Companies that are targeting treatments specifically include Cubist Pharmaceuticals (Nasdaq: CBST), reports David Sobek on The Street. The CDC reckons there are around 250,000 infections by the superbug clostridium difficile each year in theUS, leading to 14,000 deaths and $1bn in medical costs. Cubist markets Dificid, approved to treat C. difficile, and has a follow-on compound, surotomycin, in late-stage clinical studies. "Based on Phase II study results, the latter has the potential significantly to reduce the risk of C. difficile recurrence, and [also] limited the impact on healthy' bacteria that normally inhabits the bowel."

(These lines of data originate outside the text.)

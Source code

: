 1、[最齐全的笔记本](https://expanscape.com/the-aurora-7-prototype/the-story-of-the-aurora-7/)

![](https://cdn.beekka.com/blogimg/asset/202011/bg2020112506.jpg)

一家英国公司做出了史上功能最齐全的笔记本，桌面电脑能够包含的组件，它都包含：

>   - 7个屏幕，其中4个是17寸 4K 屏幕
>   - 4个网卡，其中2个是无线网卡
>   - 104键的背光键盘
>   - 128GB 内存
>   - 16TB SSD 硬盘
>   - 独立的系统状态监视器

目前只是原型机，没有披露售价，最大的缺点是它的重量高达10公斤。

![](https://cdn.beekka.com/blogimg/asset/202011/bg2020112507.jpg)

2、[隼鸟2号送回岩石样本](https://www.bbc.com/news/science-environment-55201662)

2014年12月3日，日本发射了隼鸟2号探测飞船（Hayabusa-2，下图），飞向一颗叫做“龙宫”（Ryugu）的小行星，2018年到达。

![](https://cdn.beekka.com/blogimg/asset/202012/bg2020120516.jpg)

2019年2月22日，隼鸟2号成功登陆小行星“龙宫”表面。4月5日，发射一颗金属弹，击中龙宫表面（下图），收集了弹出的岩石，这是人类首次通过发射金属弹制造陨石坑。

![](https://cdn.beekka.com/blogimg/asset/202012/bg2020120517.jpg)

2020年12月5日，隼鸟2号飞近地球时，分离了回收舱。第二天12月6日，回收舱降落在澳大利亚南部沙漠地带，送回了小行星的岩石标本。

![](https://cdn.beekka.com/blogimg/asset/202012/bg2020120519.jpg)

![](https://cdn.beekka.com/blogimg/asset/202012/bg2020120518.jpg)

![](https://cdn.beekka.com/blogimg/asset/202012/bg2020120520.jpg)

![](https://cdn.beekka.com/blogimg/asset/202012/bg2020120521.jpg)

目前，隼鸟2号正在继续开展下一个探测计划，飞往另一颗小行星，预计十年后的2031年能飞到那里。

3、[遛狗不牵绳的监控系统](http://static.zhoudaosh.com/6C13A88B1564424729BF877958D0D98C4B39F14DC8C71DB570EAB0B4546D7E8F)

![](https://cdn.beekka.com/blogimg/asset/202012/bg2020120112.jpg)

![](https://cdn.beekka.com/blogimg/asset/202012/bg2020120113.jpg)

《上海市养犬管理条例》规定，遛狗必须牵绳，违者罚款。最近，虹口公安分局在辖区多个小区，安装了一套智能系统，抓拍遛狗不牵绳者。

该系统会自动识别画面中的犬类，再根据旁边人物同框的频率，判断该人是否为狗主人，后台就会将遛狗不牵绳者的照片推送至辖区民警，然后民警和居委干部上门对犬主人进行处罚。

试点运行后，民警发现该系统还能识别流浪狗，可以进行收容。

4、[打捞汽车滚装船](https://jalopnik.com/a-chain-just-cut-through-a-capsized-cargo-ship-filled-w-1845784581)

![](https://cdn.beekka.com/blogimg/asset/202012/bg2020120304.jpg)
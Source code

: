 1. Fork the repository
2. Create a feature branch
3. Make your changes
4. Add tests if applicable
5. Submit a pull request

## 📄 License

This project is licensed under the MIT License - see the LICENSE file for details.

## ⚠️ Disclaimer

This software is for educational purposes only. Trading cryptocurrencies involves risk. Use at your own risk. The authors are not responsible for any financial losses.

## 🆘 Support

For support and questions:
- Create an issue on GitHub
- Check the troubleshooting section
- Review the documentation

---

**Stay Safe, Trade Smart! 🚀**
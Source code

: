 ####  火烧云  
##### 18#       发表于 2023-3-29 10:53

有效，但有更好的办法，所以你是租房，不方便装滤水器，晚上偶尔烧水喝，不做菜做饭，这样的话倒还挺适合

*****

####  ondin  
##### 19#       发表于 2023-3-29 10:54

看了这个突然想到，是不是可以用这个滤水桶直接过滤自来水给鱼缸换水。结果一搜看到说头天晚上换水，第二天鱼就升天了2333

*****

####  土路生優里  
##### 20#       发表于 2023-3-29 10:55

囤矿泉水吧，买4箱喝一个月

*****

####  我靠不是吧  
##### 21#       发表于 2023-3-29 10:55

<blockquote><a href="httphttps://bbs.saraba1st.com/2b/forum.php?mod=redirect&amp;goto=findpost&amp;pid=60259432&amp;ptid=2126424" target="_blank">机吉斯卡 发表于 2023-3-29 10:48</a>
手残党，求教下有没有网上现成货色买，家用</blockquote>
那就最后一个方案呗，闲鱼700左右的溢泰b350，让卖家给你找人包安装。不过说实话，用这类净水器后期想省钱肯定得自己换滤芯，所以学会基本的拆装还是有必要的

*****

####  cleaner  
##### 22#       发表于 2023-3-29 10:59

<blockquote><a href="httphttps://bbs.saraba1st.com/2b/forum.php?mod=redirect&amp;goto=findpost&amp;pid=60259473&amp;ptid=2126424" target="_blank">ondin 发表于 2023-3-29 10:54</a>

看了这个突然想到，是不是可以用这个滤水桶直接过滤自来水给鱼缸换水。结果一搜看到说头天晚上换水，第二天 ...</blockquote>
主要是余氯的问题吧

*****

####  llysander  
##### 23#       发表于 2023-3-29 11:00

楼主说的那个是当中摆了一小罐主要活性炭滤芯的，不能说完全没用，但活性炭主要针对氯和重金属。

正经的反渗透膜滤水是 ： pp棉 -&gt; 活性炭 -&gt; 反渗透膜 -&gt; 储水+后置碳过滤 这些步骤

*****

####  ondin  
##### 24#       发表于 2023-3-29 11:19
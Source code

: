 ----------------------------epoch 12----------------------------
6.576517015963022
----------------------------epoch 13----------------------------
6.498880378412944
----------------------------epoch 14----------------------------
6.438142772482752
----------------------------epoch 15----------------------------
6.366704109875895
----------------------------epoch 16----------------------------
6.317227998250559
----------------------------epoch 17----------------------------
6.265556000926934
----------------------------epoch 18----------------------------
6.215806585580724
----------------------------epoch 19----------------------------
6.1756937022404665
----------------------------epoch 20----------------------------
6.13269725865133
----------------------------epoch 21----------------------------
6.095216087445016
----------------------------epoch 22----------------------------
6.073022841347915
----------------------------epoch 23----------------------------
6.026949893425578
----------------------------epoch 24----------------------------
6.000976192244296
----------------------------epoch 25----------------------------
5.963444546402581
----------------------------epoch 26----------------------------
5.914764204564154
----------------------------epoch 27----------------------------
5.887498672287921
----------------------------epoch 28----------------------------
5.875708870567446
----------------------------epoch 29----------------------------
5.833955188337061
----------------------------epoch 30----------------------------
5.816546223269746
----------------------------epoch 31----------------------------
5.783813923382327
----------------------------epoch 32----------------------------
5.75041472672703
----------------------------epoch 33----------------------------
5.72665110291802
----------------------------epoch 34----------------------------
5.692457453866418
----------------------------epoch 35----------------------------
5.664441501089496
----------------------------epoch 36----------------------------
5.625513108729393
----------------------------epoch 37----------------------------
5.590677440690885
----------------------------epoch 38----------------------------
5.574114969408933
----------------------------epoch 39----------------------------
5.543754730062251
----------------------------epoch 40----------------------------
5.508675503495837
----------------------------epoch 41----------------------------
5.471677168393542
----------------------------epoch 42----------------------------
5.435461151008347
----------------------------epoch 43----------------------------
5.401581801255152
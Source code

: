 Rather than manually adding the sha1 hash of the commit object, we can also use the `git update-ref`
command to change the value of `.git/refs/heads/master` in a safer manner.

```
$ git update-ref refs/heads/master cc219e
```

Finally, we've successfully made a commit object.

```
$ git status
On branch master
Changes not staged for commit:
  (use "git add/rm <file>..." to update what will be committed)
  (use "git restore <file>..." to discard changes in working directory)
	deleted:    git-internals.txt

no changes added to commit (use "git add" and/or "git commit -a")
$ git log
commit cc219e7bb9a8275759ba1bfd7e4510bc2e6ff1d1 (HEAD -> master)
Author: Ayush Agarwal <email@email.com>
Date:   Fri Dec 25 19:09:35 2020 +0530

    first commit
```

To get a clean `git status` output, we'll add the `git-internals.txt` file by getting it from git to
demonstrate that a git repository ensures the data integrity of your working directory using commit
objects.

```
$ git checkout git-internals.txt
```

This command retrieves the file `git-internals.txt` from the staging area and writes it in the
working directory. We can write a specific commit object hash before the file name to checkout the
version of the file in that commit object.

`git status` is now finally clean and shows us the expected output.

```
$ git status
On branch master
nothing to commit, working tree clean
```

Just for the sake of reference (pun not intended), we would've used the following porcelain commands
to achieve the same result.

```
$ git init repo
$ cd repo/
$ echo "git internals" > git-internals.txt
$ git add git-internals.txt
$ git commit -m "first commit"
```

Sobek also suggests Tetraphase Pharmaceutical (Nasdaq: TTPH), which is working on a next-generation antibiotic that works on a range of drug-resistant bacteria, including those that are resistant even to the most potent existing antibiotics.

If you are uncomfortable investing in such small stocks, consider the Biotech Growth Trust (LSE: BIOG). Over the last three years the shares are up 164.8% compared to the Nasdaq Biotech index at 137.6%. Regeneron, Celgene and Biogen Idec are the main contributors. It's trading at a 6.53% discount to net asset value (so the share price is a little lower than the underlying value of the stocks in its portfolio). MoneyWeek has tipped this regularly in the past and while it's not a direct play on the antiobiotics crisis, it's a good way to get exposure to the biotech boom.